__TRY IT__. Lines from the top of the entries down to the line with "Este é um aplicativo" must be set down exactly as they stand, with both ends retained.

START DATASET EXCERPTS

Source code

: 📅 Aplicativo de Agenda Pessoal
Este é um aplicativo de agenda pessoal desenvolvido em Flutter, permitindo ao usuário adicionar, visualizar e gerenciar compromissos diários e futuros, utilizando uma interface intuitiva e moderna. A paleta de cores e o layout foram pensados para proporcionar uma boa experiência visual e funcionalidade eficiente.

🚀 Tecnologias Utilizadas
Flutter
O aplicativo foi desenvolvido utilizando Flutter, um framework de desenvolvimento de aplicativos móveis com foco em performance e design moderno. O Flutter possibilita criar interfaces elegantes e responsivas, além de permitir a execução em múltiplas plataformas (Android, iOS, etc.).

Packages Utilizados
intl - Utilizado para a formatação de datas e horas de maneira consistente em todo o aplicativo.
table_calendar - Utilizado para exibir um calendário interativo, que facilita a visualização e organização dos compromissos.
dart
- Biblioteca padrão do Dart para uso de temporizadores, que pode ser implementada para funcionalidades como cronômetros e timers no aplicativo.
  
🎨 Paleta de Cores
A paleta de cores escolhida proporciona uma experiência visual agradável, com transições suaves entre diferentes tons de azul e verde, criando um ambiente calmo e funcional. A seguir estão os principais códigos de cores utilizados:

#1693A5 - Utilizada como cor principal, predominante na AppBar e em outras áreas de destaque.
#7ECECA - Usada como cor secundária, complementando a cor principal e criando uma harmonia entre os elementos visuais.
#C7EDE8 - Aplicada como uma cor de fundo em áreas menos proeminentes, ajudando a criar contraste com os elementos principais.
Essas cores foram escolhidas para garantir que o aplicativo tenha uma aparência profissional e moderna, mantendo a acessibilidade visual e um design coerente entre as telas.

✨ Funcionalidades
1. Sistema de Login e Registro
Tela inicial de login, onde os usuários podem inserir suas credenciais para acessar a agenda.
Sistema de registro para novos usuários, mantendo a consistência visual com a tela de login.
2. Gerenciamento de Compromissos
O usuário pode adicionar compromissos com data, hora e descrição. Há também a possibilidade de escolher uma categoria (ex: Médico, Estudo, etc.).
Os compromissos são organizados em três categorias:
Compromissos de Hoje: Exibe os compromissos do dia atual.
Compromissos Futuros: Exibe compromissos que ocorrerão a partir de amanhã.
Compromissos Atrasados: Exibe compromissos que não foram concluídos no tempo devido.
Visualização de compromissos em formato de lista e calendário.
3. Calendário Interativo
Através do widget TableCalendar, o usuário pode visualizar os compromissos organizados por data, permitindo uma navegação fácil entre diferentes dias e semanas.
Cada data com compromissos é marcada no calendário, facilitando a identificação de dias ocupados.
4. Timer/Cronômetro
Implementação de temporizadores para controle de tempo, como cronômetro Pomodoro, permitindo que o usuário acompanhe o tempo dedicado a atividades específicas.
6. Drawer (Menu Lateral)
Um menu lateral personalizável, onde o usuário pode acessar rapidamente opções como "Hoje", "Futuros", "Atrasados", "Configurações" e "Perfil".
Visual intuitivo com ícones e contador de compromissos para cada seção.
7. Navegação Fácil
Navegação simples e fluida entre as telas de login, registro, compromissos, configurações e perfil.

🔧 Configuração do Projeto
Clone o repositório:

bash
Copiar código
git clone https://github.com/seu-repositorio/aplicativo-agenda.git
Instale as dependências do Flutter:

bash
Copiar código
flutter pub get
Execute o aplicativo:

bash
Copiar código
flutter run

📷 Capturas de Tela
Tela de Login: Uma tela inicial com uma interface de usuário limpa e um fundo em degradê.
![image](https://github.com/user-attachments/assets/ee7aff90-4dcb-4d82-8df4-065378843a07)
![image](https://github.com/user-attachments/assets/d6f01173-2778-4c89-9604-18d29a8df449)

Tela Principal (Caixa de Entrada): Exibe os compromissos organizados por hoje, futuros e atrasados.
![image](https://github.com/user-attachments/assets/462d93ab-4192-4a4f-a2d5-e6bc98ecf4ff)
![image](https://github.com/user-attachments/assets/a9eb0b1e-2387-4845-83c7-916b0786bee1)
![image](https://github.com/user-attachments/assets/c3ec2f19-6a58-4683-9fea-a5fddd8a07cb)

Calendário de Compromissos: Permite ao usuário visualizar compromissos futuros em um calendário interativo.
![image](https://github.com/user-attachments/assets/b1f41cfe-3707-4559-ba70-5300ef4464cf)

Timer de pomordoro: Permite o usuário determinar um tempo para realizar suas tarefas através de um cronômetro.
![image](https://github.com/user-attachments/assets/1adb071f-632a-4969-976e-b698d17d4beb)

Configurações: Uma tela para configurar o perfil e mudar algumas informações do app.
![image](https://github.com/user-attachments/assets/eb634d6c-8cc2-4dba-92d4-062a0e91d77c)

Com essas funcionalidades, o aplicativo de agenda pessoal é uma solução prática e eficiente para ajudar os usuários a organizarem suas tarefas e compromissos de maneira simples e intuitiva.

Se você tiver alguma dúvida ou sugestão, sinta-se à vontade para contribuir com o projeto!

END DATASET EXCERPTS

__RESULT OF THIS EXERCISE__.
Source code

: 📅 Aplicativo de Agenda Pessoal
Este é um aplicativo de agenda pessoal desenvolvido em Flutter, permitindo ao usuário adicionar, visualizar e gerenciar compromissos diários e futuros, utilizando uma interface intuitiva e moderna. A paleta de cores e o layout foram pensados para proporcionar uma boa experiência visual e funcionalidade eficiente.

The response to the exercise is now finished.